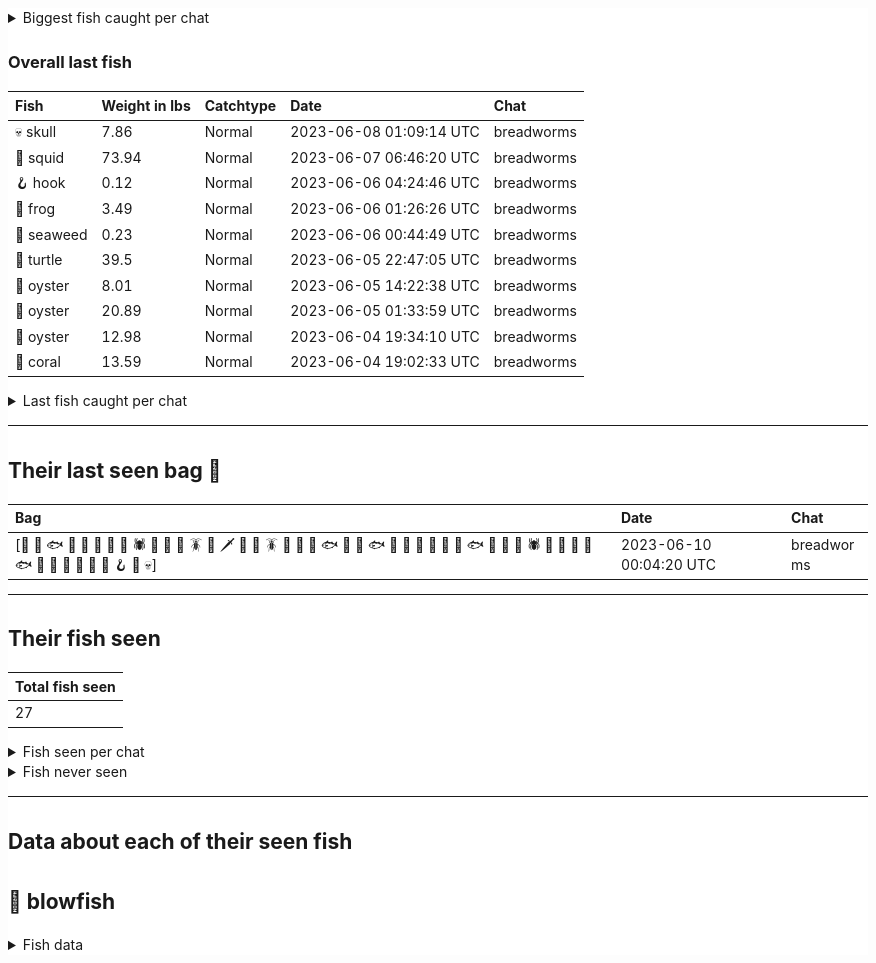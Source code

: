 <details><summary>Biggest fish caught per chat</summary></details>

### Overall last fish
| Fish       | Weight in lbs | Catchtype | Date                    | Chat       |
|:-----------|:--------------|:----------|:------------------------|:-----------|
| 💀 skull   | 7.86          | Normal    | 2023-06-08 01:09:14 UTC | breadworms |
| 🦑 squid   | 73.94         | Normal    | 2023-06-07 06:46:20 UTC | breadworms |
| 🪝 hook    | 0.12          | Normal    | 2023-06-06 04:24:46 UTC | breadworms |
| 🐸 frog    | 3.49          | Normal    | 2023-06-06 01:26:26 UTC | breadworms |
| 🌿 seaweed | 0.23          | Normal    | 2023-06-06 00:44:49 UTC | breadworms |
| 🐢 turtle  | 39.5          | Normal    | 2023-06-05 22:47:05 UTC | breadworms |
| 🦪 oyster  | 8.01          | Normal    | 2023-06-05 14:22:38 UTC | breadworms |
| 🦪 oyster  | 20.89         | Normal    | 2023-06-05 01:33:59 UTC | breadworms |
| 🦪 oyster  | 12.98         | Normal    | 2023-06-04 19:34:10 UTC | breadworms |
| 🪸 coral   | 13.59         | Normal    | 2023-06-04 19:02:33 UTC | breadworms |

<details><summary>Last fish caught per chat</summary></details>

---------------

## Their last seen bag 🎒
| Bag                                                                                                                                                  | Date                    | Chat       |
|:-----------------------------------------------------------------------------------------------------------------------------------------------------|:------------------------|:-----------|
| [🌿 🐸 🐟 🐚 🧽 🧽 🦐 🐋 🕷 🐸 🐳 🐠 🪳 🐌 🗡 🦐 🦕 🪳 🦞 🦞 🧽 🐟 🐚 🦞 🐟 🧽 🦀 🦞 🐚 🐙 🐍 🐟 🦆 🐙 🪸 🕷 🐡 🦞 🐚 🐋 🐟 🦪 🦪 🦪 🐢 🌿 🐸 🪝 🦑 💀] | 2023-06-10 00:04:20 UTC | breadworms |

---------------

## Their fish seen
| Total fish seen |
|:----------------|
| 27              |

<details><summary>Fish seen per chat</summary></details>

<details><summary>Fish never seen</summary></details>

---------------

## Data about each of their seen fish

## 🐡 blowfish

<details><summary>Fish data</summary></details>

━━━━━━━━━━━━━━━━━━━━

THE TASK -> For the listing above, say how many lines hold the string "caught". Give only that number.

WRITTEN RESPONSE -> 2